I feel like I've been hit by a train. I woke up this morning covered in wine, free condoms, and a sign language dictionary.
maybe i get so drunk and make stupid mistakes cuz Subconsiously im preparing for my real world debut
I ishhh haha are u coming nack easyer?
the fact that I know you're asking me if I'm coming home for easter makes me believe I speak fluent vodka.
Acid flashbacks - fact or fiction? Have been seeing a surprising amount of sparkly shit this afternoon...
I keep waking up with the nagging feeling I gave him half a hand job through his shorts.
I miss your penis. I'm telling you this as a friend, like its just a really great penis. You should be proud of it.
Sorry I forced you to take an adderall at 1am and then proceeded to dance to Lose Yourself outside of Qdoba.
First of all, I don't like eggnog. Second of all too much rum is all bad.

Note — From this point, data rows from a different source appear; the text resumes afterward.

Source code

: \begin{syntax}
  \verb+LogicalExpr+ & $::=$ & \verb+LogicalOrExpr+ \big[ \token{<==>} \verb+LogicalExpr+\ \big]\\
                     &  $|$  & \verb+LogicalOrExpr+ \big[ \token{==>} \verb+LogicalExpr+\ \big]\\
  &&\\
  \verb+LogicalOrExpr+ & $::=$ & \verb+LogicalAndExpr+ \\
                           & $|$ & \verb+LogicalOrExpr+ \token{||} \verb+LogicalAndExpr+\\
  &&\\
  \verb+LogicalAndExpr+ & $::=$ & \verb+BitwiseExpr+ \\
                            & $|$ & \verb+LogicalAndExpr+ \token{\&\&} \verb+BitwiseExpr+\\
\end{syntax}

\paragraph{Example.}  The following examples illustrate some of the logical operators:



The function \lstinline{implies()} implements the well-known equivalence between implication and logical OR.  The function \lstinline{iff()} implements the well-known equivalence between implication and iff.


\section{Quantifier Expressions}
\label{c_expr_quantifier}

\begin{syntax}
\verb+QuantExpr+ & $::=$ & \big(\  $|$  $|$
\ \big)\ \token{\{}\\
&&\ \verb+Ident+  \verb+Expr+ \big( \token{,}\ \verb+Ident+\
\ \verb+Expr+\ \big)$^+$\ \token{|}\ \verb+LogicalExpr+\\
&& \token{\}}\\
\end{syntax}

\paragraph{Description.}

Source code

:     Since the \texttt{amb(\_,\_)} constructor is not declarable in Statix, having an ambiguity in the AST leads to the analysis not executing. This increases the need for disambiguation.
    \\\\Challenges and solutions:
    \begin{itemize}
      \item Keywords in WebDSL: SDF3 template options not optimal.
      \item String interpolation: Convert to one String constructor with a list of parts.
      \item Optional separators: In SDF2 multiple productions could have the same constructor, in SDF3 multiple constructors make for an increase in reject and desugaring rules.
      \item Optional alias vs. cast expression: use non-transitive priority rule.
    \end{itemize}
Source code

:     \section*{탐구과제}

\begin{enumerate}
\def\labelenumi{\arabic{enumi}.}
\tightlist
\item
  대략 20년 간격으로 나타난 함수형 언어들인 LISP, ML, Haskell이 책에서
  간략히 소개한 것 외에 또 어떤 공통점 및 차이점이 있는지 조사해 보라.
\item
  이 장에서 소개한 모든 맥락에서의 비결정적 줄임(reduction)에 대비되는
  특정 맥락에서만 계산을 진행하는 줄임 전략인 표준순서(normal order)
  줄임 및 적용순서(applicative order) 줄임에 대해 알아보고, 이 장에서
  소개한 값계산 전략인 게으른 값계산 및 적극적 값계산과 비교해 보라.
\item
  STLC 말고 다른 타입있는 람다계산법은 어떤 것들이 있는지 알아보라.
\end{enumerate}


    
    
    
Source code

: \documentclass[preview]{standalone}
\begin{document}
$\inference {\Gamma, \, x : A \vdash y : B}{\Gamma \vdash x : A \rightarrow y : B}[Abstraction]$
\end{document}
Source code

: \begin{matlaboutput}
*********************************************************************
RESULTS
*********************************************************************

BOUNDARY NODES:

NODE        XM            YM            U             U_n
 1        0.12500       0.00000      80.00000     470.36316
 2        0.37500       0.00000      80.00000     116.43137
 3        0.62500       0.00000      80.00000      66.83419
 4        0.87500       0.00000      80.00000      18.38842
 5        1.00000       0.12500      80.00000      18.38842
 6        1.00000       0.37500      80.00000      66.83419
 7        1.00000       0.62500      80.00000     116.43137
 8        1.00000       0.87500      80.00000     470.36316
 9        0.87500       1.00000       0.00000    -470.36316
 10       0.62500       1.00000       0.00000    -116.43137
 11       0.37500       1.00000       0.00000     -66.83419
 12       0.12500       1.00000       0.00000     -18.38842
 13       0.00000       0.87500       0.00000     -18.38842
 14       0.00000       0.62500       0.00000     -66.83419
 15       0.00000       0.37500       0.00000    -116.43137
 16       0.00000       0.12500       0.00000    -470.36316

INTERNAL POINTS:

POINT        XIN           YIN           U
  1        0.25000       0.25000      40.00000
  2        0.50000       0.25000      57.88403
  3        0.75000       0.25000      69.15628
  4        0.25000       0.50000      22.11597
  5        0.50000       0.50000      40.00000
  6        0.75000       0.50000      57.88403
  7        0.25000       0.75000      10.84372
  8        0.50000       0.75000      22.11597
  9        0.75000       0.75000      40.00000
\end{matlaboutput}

And thirdly I'm not there to sit in your lap and pretend you are Santa and I've been a bad girl.
If you call getting home safe by sprinting down Spanish Harlem barefoot still rolling then ya I made it
btw im having a "its finally warm enough for a bbq in Toronto" party tonight. bring all the alcohol you have. and hamburger buns.
You started sleep walking, went to my closet, tried to pee on my boots, and when I asked you what you were doing you said "I'm talking to these people about jobs"
but seriously, if you see a redhead running down the street tonight in a carrot costume, call 911. He's tripping hard.
Only a true best friend would remind you to make sure your cucumber dildo is organic
I was at his place until 2am. We just sat really close an stared at each other. I think you are right. Germans must not have feelings. Not even tingly ones in their pants.
Tonight is an "I'm lonely and single so I'm going to curl up in a warm, melatonin and vodka enriched ball in the corner of my bed with a cat." kind of night.